WORK TO BE COMPLETED: So that the copy stays text only, transcribe the data below exactly and exclude the images.

SOURCE DATA:
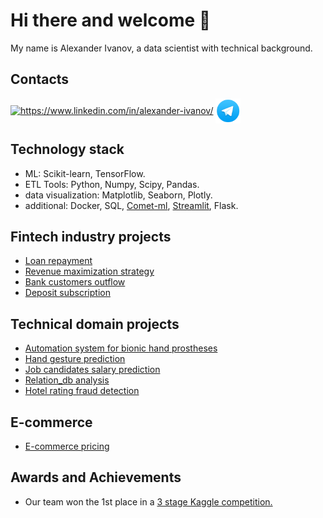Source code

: # Hi there and welcome 👋

My name is Alexander Ivanov, a data scientist with technical background.

## Contacts
<a href="https://www.linkedin.com/in/alexander-ivanov/" target="blank"><img align="center" src="https://raw.githubusercontent.com/rahuldkjain/github-profile-readme-generator/master/src/images/icons/Social/linked-in-alt.svg" alt="https://www.linkedin.com/in/alexander-ivanov/" height="30" width="40" /></a>
<a href="https://t.me/aligivanov" target="blank"><img align="center" src="https://github.com/Alex1iv/Alex1iv/blob/d21c272ca29c6fa87a3814a599b208053b24bff2/telegram_icon.png" alt="https://t.me/aligivanov" height="40" width="40" /></a>
</p>


## Technology stack

* ML: Scikit-learn, TensorFlow. 
* ETL Tools: Python, Numpy, Scipy, Pandas. 
* data visualization: Matplotlib, Seaborn, Plotly.
* additional: Docker, SQL, [Comet-ml](https://www.comet.com/), [Streamlit](https://streamlit.io/), Flask.


## Fintech industry projects
* [Loan repayment](https://github.com/Alex1iv/Loan_repayment)
* [Revenue maximization strategy](https://github.com/Alex1iv/revenue_maximization_strategy)
* [Bank customers outflow](https://github.com/Alex1iv/Bank_customers_outflow)
* [Deposit subscription](https://github.com/Alex1iv/Deposit-subscription)


## Technical domain projects
* [Automation system for bionic hand prostheses](https://github.com/Internship-moto/Gestures_3.git)
* [Hand gesture prediction](https://github.com/gesture-classification/gesture_classification)
* [Job candidates salary prediction](https://github.com/Alex1iv/Applicant_salary_prediction)
* [Relation_db analysis](https://github.com/Alex1iv/Relation-db)
* [Hotel rating fraud detection](https://github.com/Alex1iv/Hotel-rating-prediction)

## E-commerce

* [E-commerce pricing](https://github.com/Alex1iv/Retail_pricing.git)

## Awards and Achievements

* Our team won the 1st place in a [3 stage Kaggle competition.](https://www.kaggle.com/competitions/motorica-advanced-gesture-classification)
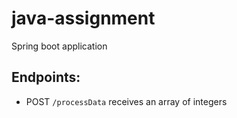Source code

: # java-assignment

Spring boot application 

## Endpoints:

- POST `/processData` receives an array of integers
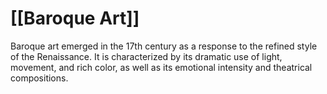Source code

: # [[Baroque Art]]

Baroque art emerged in the 17th century as a response to the refined style of the Renaissance. It is characterized by its dramatic use of light, movement, and rich color, as well as its emotional intensity and theatrical compositions.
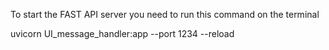 

To start the FAST API server you need to run this command on the terminal

uvicorn UI_message_handler:app --port 1234 --reload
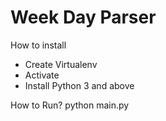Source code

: # Week Day Parser


How to install  

- Create Virtualenv 
- Activate
- Install Python 3 and above


How to Run?
python main.py

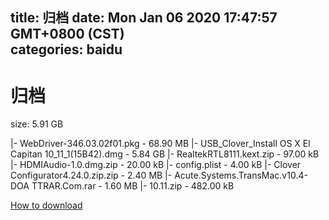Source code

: 
title: 归档
date: Mon Jan 06 2020 17:47:57 GMT+0800 (CST)    
categories: baidu
---

# 归档
size: 5.91 GB
 
 
|- WebDriver-346.03.02f01.pkg - 68.90 MB
|- USB_Clover_Install OS X El Capitan 10_11_1(15B42).dmg - 5.84 GB
|- RealtekRTL8111.kext.zip - 97.00 kB
|- HDMIAudio-1.0.dmg.zip - 20.00 kB
|- config.plist - 4.00 kB
|- Clover Configurator4.24.0.zip.zip - 2.40 MB
|- Acute.Systems.TransMac.v10.4-DOA TTRAR.Com.rar - 1.60 MB
|- 10.11.zip - 482.00 kB

[How to download](https://bpcam.bemobtrk.com/go/2ceec3aa-1ca2-46d6-b9ff-aaa5c184517c?jno=4478)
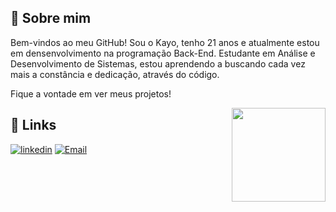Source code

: ## 🚀 Sobre mim
Bem-vindos ao meu GitHub! Sou o Kayo, tenho 21 anos e atualmente estou em densenvolvimento na programação Back-End. Estudante em Análise e Desenvolvimento de Sistemas, estou aprendendo a buscando cada vez mais a constância e dedicação, através do código.

Fique a vontade em ver meus projetos!


<img align="right" height="150" src="https://ardas-it.com/uploads/images/blogs/giph.gif"  />




## 🔗 Links

[![linkedin](https://img.shields.io/badge/linkedin-0A66C2?style=for-the-badge&logo=linkedin&logoColor=white)](https://www.linkedin.com/in/kayo-vinicius-85467522b/)
[![Email](https://img.shields.io/static/v1?message=Gmail&logo=gmail&label=&color=D14836&logoColor=white&labelColor=&style=for-the-badge)](mailto:kayo.vinicius034@gmail.com)
###
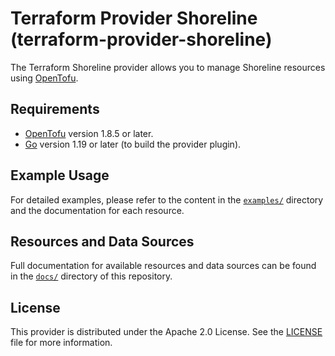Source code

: # Terraform Provider Shoreline (terraform-provider-shoreline)

The Terraform Shoreline provider allows you to manage Shoreline resources using [OpenTofu](https://opentofu.org/).

## Requirements

*   [OpenTofu](https://opentofu.org/docs/cli/install/) version 1.8.5 or later.
*   [Go](https://golang.org/doc/install) version 1.19 or later (to build the provider plugin).

## Example Usage

For detailed examples, please refer to the content in the [`examples/`](./examples/) directory and the documentation for each resource.

## Resources and Data Sources

Full documentation for available resources and data sources can be found in the [`docs/`](./docs/) directory of this repository.

## License

This provider is distributed under the Apache 2.0 License. See the [LICENSE](./LICENSE) file for more information.
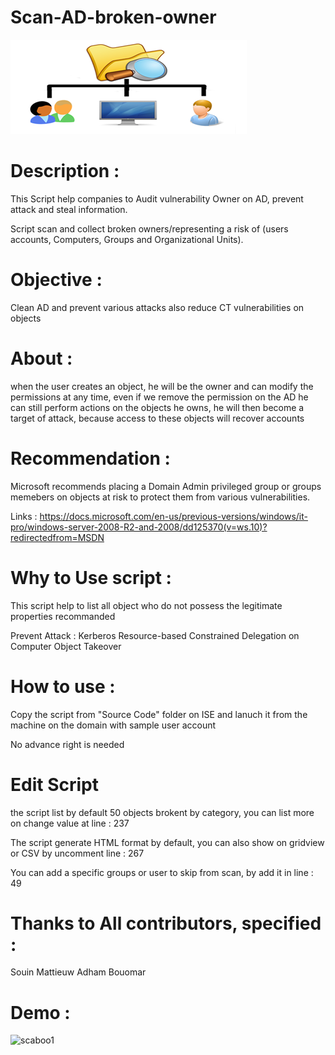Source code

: # Scan-AD-broken-owner 

![Scboo](Picture/2.png "Scaboo")


# Description : 

This Script help companies to Audit vulnerability Owner on AD, prevent attack and steal information.

Script scan and collect broken owners/representing a risk of (users accounts, Computers, Groups and Organizational Units).


# Objective : 

Clean AD and prevent various attacks also reduce CT vulnerabilities on objects

# About : 

when the user creates an object, he will be the owner and can modify the permissions at any time, even if we remove the permission on the AD he can still perform actions on the objects he owns, he will then become a target of attack, because access to these objects will recover accounts


# Recommendation : 

Microsoft recommends placing a Domain Admin privileged group or groups memebers on objects at risk to protect them from various vulnerabilities.

Links : https://docs.microsoft.com/en-us/previous-versions/windows/it-pro/windows-server-2008-R2-and-2008/dd125370(v=ws.10)?redirectedfrom=MSDN

# Why to Use script : 

This script help to list all object who do not possess the legitimate properties recommanded

Prevent Attack : Kerberos Resource-based Constrained Delegation on Computer Object Takeover

# How to use : 

 Copy the script from "Source Code" folder on ISE and lanuch it from the machine on the domain with sample user account
 
 No advance right is needed
 
 # Edit Script 
 
 the script list by default 50 objects brokent by category, you can list more on change value at line : 237
 
 The script generate HTML format by default, you can also show on gridview or CSV by uncomment line : 267
 
 You can add a specific groups or user to skip from scan, by add it in line : 49
 

 # Thanks to All contributors, specified :  
 
 Souin Mattieuw 
 Adham Bouomar
 
 # Demo : 
 
![scaboo1](https://user-images.githubusercontent.com/49924401/182320247-f0eedb0e-cc1f-48a0-b89e-ec3f988e1c76.gif)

SOLUTION TO THE PROBLEM:
Source code

: # Hi there and welcome 👋

My name is Alexander Ivanov, a data scientist with technical background.

## Contacts
<a href="https://www.linkedin.com/in/alexander-ivanov/" target="blank"><img align="center" src="https://raw.githubusercontent.com/rahuldkjain/github-profile-readme-generator/master/src/images/icons/Social/linked-in-alt.svg" alt="https://www.linkedin.com/in/alexander-ivanov/" height="30" width="40" /></a>
<a href="https://t.me/aligivanov" target="blank"><img align="center" src="https://github.com/Alex1iv/Alex1iv/blob/d21c272ca29c6fa87a3814a599b208053b24bff2/telegram_icon.png" alt="https://t.me/aligivanov" height="40" width="40" /></a>
</p>


## Technology stack

* ML: Scikit-learn, TensorFlow. 
* ETL Tools: Python, Numpy, Scipy, Pandas. 
* data visualization: Matplotlib, Seaborn, Plotly.
* additional: Docker, SQL, [Comet-ml](https://www.comet.com/), [Streamlit](https://streamlit.io/), Flask.


## Fintech industry projects
* [Loan repayment](https://github.com/Alex1iv/Loan_repayment)
* [Revenue maximization strategy](https://github.com/Alex1iv/revenue_maximization_strategy)
* [Bank customers outflow](https://github.com/Alex1iv/Bank_customers_outflow)
* [Deposit subscription](https://github.com/Alex1iv/Deposit-subscription)


## Technical domain projects
* [Automation system for bionic hand prostheses](https://github.com/Internship-moto/Gestures_3.git)
* [Hand gesture prediction](https://github.com/gesture-classification/gesture_classification)
* [Job candidates salary prediction](https://github.com/Alex1iv/Applicant_salary_prediction)
* [Relation_db analysis](https://github.com/Alex1iv/Relation-db)
* [Hotel rating fraud detection](https://github.com/Alex1iv/Hotel-rating-prediction)

## E-commerce

* [E-commerce pricing](https://github.com/Alex1iv/Retail_pricing.git)

## Awards and Achievements

* Our team won the 1st place in a [3 stage Kaggle competition.](https://www.kaggle.com/competitions/motorica-advanced-gesture-classification)
Source code

: # java-assignment

Spring boot application 

## Endpoints:

- POST `/processData` receives an array of integers
Source code

: # [[Baroque Art]]

Baroque art emerged in the 17th century as a response to the refined style of the Renaissance. It is characterized by its dramatic use of light, movement, and rich color, as well as its emotional intensity and theatrical compositions.

To start the FAST API server you need to run this command on the terminal

uvicorn UI_message_handler:app --port 1234 --reload
Source code

: # Week Day Parser


How to install  

- Create Virtualenv 
- Activate
- Install Python 3 and above


How to Run?
python main.py

Source code

: 
title: 归档
date: Mon Jan 06 2020 17:47:57 GMT+0800 (CST)    
categories: baidu
---

# 归档
size: 5.91 GB
 
 
|- WebDriver-346.03.02f01.pkg - 68.90 MB
|- USB_Clover_Install OS X El Capitan 10_11_1(15B42).dmg - 5.84 GB
|- RealtekRTL8111.kext.zip - 97.00 kB
|- HDMIAudio-1.0.dmg.zip - 20.00 kB
|- config.plist - 4.00 kB
|- Clover Configurator4.24.0.zip.zip - 2.40 MB
|- Acute.Systems.TransMac.v10.4-DOA TTRAR.Com.rar - 1.60 MB
|- 10.11.zip - 482.00 kB

[How to download](https://bpcam.bemobtrk.com/go/2ceec3aa-1ca2-46d6-b9ff-aaa5c184517c?jno=4478)
Source code

: ## 🚀 Sobre mim
Bem-vindos ao meu GitHub! Sou o Kayo, tenho 21 anos e atualmente estou em densenvolvimento na programação Back-End. Estudante em Análise e Desenvolvimento de Sistemas, estou aprendendo a buscando cada vez mais a constância e dedicação, através do código.

Fique a vontade em ver meus projetos!


<img align="right" height="150" src="https://ardas-it.com/uploads/images/blogs/giph.gif"  />




## 🔗 Links

[![linkedin](https://img.shields.io/badge/linkedin-0A66C2?style=for-the-badge&logo=linkedin&logoColor=white)](https://www.linkedin.com/in/kayo-vinicius-85467522b/)
[![Email](https://img.shields.io/static/v1?message=Gmail&logo=gmail&label=&color=D14836&logoColor=white&labelColor=&style=for-the-badge)](mailto:kayo.vinicius034@gmail.com)
###
Source code

: # Terraform Provider Shoreline (terraform-provider-shoreline)

The Terraform Shoreline provider allows you to manage Shoreline resources using [OpenTofu](https://opentofu.org/).

## Requirements

*   [OpenTofu](https://opentofu.org/docs/cli/install/) version 1.8.5 or later.
*   [Go](https://golang.org/doc/install) version 1.19 or later (to build the provider plugin).

## Example Usage

For detailed examples, please refer to the content in the [`examples/`](./examples/) directory and the documentation for each resource.

## Resources and Data Sources

Full documentation for available resources and data sources can be found in the [`docs/`](./docs/) directory of this repository.

## License

This provider is distributed under the Apache 2.0 License. See the [LICENSE](./LICENSE) file for more information.
Source code

: # Scan-AD-broken-owner 

![Scboo](Picture/2.png "Scaboo")


# Description : 

This Script help companies to Audit vulnerability Owner on AD, prevent attack and steal information.

Script scan and collect broken owners/representing a risk of (users accounts, Computers, Groups and Organizational Units).


# Objective : 

Clean AD and prevent various attacks also reduce CT vulnerabilities on objects

# About : 

when the user creates an object, he will be the owner and can modify the permissions at any time, even if we remove the permission on the AD he can still perform actions on the objects he owns, he will then become a target of attack, because access to these objects will recover accounts


# Recommendation : 

Microsoft recommends placing a Domain Admin privileged group or groups memebers on objects at risk to protect them from various vulnerabilities.

Links : https://docs.microsoft.com/en-us/previous-versions/windows/it-pro/windows-server-2008-R2-and-2008/dd125370(v=ws.10)?redirectedfrom=MSDN

# Why to Use script : 

This script help to list all object who do not possess the legitimate properties recommanded

Prevent Attack : Kerberos Resource-based Constrained Delegation on Computer Object Takeover

# How to use : 

 Copy the script from "Source Code" folder on ISE and lanuch it from the machine on the domain with sample user account
 
 No advance right is needed
 
 # Edit Script 
 
 the script list by default 50 objects brokent by category, you can list more on change value at line : 237
 
 The script generate HTML format by default, you can also show on gridview or CSV by uncomment line : 267
 
 You can add a specific groups or user to skip from scan, by add it in line : 49
 

 # Thanks to All contributors, specified :  
 
 Souin Mattieuw 
 Adham Bouomar
 
 # Demo : 
 
![scaboo1](https://user-images.githubusercontent.com/49924401/182320247-f0eedb0e-cc1f-48a0-b89e-ec3f988e1c76.gif)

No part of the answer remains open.